» DATA FOR THIS TASK

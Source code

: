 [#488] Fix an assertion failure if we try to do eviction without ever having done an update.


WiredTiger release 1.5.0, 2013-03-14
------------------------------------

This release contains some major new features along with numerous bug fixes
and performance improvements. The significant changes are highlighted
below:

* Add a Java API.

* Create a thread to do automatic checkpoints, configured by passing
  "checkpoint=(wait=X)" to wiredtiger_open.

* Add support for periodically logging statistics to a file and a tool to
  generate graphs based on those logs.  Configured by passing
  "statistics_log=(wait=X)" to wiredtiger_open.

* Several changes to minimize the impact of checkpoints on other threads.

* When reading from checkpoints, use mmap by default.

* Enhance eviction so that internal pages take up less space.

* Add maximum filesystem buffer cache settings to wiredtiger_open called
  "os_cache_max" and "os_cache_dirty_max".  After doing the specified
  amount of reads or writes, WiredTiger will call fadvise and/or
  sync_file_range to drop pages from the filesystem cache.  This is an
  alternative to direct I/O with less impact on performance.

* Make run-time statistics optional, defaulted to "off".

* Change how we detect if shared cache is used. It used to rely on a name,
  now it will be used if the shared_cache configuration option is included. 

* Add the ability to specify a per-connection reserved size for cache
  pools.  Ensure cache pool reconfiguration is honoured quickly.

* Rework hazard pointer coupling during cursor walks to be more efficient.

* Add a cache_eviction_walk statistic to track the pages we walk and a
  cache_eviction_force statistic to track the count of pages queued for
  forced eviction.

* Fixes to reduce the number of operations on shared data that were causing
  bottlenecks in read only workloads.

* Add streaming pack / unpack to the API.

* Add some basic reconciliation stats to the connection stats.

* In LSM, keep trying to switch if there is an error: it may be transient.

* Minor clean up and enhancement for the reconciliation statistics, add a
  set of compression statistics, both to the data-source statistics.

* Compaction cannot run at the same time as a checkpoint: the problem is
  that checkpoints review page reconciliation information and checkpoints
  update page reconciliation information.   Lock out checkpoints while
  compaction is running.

» WHAT IS REQUIRED
In the listing above, find the line containing "and a tool to" and the line containing "on other threads.", then retype both and every line between them exactly, with nothing else.

» WRITTEN SOLUTION
* Add support for periodically logging statistics to a file and a tool to
  generate graphs based on those logs.  Configured by passing
  "statistics_log=(wait=X)" to wiredtiger_open.

* Several changes to minimize the impact of checkpoints on other threads.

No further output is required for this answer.